There’s not much that makes Aliens: Fireteam Elite stand out among other cooperative shooters. The only way this game will feel like any level of special is if you’re a fan of the Alien franchise. The environments and music score fit perfectly into this universe. I enjoyed shooting my way through iconic environments in the series such as space ships, alien ships, infested caves, and citadels. The eerie music score composed by Austin Wintory adds to the intensity of the game and truly captured the vibes of the films. The lore might not be as strong as Alien: Isolation, but the environments and sound absolutely make this game feel special for Alien fans. 

Another piece of this game that feels like a love letter to Alien fans is the enemy design and variety. At first, I thought we would only be fighting xenomorphs and synthetics, but it definitely provided fan service by adding threats from the films.

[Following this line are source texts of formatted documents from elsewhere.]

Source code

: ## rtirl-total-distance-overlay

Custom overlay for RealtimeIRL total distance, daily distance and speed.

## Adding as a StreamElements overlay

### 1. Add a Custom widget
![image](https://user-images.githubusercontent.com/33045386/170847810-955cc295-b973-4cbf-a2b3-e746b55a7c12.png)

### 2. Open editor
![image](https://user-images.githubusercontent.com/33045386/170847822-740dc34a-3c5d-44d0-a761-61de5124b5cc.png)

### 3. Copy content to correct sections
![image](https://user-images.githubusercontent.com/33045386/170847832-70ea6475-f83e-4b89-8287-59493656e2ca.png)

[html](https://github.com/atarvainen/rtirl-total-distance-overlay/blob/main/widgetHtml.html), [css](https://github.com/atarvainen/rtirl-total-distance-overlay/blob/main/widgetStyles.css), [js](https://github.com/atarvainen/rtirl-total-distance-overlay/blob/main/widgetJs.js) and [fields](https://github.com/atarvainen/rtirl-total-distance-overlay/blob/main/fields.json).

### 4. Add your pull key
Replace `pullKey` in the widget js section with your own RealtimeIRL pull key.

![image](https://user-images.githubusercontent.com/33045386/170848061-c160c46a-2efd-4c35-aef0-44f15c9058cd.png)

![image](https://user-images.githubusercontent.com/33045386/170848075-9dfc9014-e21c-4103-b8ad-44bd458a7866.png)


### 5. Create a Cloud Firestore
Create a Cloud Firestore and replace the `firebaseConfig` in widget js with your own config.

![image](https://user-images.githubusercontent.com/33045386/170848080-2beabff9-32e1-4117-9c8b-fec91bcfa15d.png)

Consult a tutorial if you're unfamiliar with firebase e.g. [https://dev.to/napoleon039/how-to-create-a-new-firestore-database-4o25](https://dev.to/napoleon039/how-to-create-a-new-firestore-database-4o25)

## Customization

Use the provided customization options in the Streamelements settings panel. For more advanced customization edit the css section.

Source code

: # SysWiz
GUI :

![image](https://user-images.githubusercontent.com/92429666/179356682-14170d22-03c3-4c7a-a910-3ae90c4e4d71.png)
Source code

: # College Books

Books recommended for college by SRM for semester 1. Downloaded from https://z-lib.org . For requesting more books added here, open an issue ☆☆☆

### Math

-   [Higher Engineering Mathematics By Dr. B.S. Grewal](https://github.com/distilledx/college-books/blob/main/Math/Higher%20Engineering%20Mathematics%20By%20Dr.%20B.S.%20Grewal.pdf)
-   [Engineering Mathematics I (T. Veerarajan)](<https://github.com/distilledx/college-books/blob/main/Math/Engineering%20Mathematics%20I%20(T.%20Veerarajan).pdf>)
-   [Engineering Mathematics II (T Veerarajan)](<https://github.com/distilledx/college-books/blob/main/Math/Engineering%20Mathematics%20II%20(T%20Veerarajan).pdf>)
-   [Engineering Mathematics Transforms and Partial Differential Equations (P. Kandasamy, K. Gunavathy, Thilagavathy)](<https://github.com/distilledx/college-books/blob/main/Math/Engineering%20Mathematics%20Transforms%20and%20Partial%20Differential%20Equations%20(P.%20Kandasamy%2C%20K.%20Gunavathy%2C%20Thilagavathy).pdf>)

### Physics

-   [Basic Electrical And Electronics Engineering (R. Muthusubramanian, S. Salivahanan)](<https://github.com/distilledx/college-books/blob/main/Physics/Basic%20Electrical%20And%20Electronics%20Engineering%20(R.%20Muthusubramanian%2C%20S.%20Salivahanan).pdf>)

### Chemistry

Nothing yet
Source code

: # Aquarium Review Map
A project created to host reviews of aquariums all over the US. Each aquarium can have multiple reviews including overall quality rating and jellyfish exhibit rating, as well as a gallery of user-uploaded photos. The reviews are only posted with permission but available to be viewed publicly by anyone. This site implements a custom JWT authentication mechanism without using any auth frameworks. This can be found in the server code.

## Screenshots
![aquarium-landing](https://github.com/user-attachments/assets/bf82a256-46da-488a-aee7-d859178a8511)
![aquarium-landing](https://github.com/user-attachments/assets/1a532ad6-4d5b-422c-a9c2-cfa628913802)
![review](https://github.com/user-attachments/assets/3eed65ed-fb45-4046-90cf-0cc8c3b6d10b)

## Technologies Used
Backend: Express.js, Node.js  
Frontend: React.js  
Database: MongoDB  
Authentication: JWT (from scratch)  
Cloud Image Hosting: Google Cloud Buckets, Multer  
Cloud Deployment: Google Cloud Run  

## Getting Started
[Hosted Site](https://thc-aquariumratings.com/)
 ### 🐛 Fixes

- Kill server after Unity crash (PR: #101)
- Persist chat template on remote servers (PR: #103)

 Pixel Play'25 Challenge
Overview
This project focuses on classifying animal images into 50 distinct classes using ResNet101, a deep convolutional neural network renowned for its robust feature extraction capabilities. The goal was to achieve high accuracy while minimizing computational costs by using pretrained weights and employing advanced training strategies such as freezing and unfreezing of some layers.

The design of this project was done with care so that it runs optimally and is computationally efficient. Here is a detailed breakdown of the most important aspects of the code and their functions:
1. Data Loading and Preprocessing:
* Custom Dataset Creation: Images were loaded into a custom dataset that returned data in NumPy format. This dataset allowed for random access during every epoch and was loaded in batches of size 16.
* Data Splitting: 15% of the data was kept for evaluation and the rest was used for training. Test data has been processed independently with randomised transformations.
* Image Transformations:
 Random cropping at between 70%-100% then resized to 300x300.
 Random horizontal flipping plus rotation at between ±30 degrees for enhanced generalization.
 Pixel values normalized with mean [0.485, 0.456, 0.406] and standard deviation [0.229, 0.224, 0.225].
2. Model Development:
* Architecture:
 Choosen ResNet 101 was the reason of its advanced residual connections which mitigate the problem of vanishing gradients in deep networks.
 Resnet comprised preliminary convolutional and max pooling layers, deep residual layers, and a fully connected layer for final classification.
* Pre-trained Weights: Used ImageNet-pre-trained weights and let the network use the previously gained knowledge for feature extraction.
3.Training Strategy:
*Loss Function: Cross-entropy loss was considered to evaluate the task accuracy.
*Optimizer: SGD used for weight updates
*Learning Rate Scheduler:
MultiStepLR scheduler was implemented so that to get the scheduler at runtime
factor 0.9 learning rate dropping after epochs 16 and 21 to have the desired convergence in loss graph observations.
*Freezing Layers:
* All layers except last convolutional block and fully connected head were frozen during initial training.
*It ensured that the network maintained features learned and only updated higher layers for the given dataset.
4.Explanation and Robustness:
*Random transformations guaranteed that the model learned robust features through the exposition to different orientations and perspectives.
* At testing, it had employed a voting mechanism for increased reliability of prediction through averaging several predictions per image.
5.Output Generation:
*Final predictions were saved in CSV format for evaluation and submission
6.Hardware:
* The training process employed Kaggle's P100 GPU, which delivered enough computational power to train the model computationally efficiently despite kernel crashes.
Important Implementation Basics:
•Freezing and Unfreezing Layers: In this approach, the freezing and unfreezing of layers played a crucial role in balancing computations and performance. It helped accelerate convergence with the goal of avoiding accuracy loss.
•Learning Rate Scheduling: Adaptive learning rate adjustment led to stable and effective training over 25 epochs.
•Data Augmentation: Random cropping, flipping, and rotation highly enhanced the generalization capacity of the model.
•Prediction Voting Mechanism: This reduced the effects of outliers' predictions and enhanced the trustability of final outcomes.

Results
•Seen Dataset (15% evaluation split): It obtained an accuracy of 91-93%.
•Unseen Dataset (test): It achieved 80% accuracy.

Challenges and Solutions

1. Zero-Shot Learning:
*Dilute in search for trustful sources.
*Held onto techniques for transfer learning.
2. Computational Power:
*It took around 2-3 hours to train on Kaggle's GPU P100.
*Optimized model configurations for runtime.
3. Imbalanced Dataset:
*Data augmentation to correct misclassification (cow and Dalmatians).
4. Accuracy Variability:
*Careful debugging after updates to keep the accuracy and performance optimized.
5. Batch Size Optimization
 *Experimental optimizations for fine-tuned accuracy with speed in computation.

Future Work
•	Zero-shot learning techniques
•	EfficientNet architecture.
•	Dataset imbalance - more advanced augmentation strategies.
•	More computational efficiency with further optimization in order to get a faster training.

We’re also introduced to some new enemies. I don’t want to spoil anything, but let’s just say you get about 13 varieties of xenomorphs, 3 types of Pathogens, and 9 types of Synthetics 

There are some supplemental things in the game that I want to make mention of, such as the cosmetic items for your marine that you can unlock from chests, the ability to add attachments to your weapons, completing daily tasks, and collecting intel that adds a bit to the lore. These elements are fine and keeping the customizability contained is kind of nice so that players can just focus on getting in the cooperative shooting fun.  

Aliens: Fireteam Elite is a fun and contained experience, but it absolutely presents itself as extremely budget. This game would’ve had more hands on it if it was on Game Pass and/or had crossplay, in the same way that Outriders did. If you like cooperative shooters and you’re a fan of the Alien film series, I think you’ll enjoy this game. I don’t think it’s a bad idea to wait until this game gets a price drop even if it is already available for only $40. Aliens: Fireteam Elite is not a must play but it’s still a great time. 3.25/5 Sigourney Weaver Whiskeys.